Data update guarantees

Strong consistency

Each resource provides read-after-write consistency. Read-after-write consistency means that when an entity is updated, the changes made are instantly available after waiting for a successful response and reading the same entity.

Eventual consistency

Some updates are not immediately visible in the used clients (especially mobile and web clients) after the update. For example, if a shipment was created, which is, by design, an asynchronous process, updating the shipment itself provides read-after-write consistency, but the platform delays updating the actual visibility in said clients.

These delayed updates provide an eventual consistency guarantee. This means that after a delay, you will be able to see the changes that you or a follow-up process performed.

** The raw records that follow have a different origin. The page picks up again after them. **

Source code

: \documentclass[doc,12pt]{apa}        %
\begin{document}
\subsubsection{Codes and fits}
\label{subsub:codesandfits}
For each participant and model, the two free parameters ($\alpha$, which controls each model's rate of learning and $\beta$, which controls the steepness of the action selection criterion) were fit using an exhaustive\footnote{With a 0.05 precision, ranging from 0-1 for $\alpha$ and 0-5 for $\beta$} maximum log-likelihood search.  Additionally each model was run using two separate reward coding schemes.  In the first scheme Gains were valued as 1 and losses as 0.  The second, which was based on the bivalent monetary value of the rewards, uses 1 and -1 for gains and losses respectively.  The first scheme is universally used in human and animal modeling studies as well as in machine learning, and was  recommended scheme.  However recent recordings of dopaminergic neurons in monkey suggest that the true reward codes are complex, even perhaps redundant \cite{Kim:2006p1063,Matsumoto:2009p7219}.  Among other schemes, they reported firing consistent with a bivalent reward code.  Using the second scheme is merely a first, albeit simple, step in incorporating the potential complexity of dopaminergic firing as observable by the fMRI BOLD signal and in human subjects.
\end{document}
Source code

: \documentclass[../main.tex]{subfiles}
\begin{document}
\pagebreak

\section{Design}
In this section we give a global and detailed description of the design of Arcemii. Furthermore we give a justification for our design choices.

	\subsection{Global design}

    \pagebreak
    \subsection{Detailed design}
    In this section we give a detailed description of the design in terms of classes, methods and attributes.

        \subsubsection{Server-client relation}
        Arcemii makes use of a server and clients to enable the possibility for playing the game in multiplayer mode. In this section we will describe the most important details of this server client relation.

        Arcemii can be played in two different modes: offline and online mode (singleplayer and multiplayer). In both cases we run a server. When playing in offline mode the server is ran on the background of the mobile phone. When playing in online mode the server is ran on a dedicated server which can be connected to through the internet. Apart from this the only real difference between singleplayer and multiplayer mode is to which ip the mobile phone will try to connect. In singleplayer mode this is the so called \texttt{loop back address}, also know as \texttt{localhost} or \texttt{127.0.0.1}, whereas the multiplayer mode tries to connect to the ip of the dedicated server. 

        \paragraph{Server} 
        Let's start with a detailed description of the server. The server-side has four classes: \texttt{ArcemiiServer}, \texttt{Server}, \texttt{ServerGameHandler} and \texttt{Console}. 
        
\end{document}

These delays can vary depending on the amount of data to update. We try to keep these delays as small as possible.

Optimistic concurrency control (optimistic locking)

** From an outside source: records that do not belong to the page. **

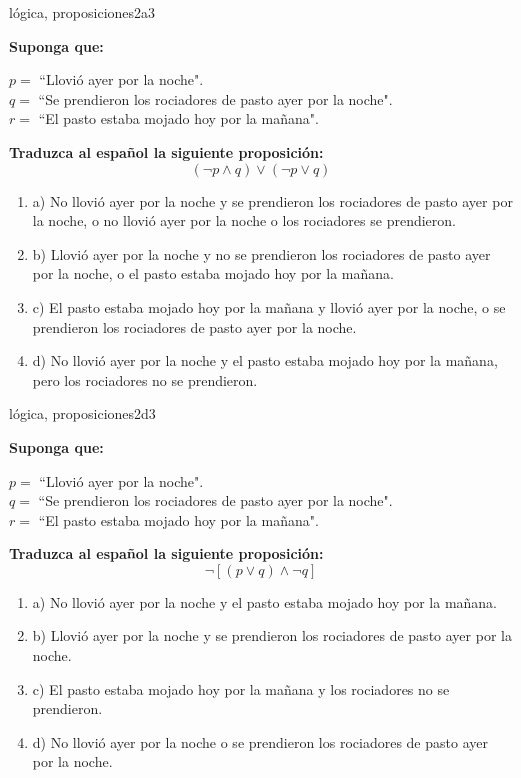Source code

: \documentclass{article}
\begin{document}
\begin{question}{7}{lógica, proposiciones}{2}{a}{3}{
\textbf{Suponga que:} \medskip

\(p = \) ``Llovió ayer por la noche".\\
\(q = \) ``Se prendieron los rociadores de pasto ayer por la noche".\\
\(r = \) ``El pasto estaba mojado hoy por la mañana".\medskip

\textbf{Traduzca al español la siguiente proposición:}
\[
(\neg p \land q) \lor (\neg p \lor q)
\]

\begin{enumerate}
   \item a) No llovió ayer por la noche y se prendieron los rociadores de pasto ayer por la noche, o no llovió ayer por la noche o los rociadores se prendieron.  
   \item b) Llovió ayer por la noche y no se prendieron los rociadores de pasto ayer por la noche, o el pasto estaba mojado hoy por la mañana.  
   \item c) El pasto estaba mojado hoy por la mañana y llovió ayer por la noche, o se prendieron los rociadores de pasto ayer por la noche.  
   \item d) No llovió ayer por la noche y el pasto estaba mojado hoy por la mañana, pero los rociadores no se prendieron.  
\end{enumerate}
}
\end{question}

\begin{question}{8}{lógica, proposiciones}{2}{d}{3}{
\textbf{Suponga que:} \medskip

\(p = \) ``Llovió ayer por la noche".\\
\(q = \) ``Se prendieron los rociadores de pasto ayer por la noche".\\
\(r = \) ``El pasto estaba mojado hoy por la mañana".\medskip

\textbf{Traduzca al español la siguiente proposición:}
\[
\neg [(p \lor q) \land \neg q]
\]

\begin{enumerate}
   \item a) No llovió ayer por la noche y el pasto estaba mojado hoy por la mañana. 
   \item b) Llovió ayer por la noche y se prendieron los rociadores de pasto ayer por la noche.  
   \item c) El pasto estaba mojado hoy por la mañana y los rociadores no se prendieron.  
   \item d) No llovió ayer por la noche o se prendieron los rociadores de pasto ayer por la noche. 
\end{enumerate}
}
\end{question}
\end{document}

Many API resources use optimistic concurrency control to prevent lost updates when concurrently making changes to existing data. These resources have a version attribute. When sending updates to these resources, the expected (and to the client's last known version) of a resource is sent as a part of the request. After updating, the HTTP response body contains the new version of the resource.

Background processes and other events can also change a resource’s version number without any requests sent from an API client directly to the resource. Do not rely on a consistently incremented version number.

The API does not use ETag and If-Match HTTP headers to control optimistic concurrency. The API returns a 409 HTTP status (Conflict) error if a version mismatch occurs.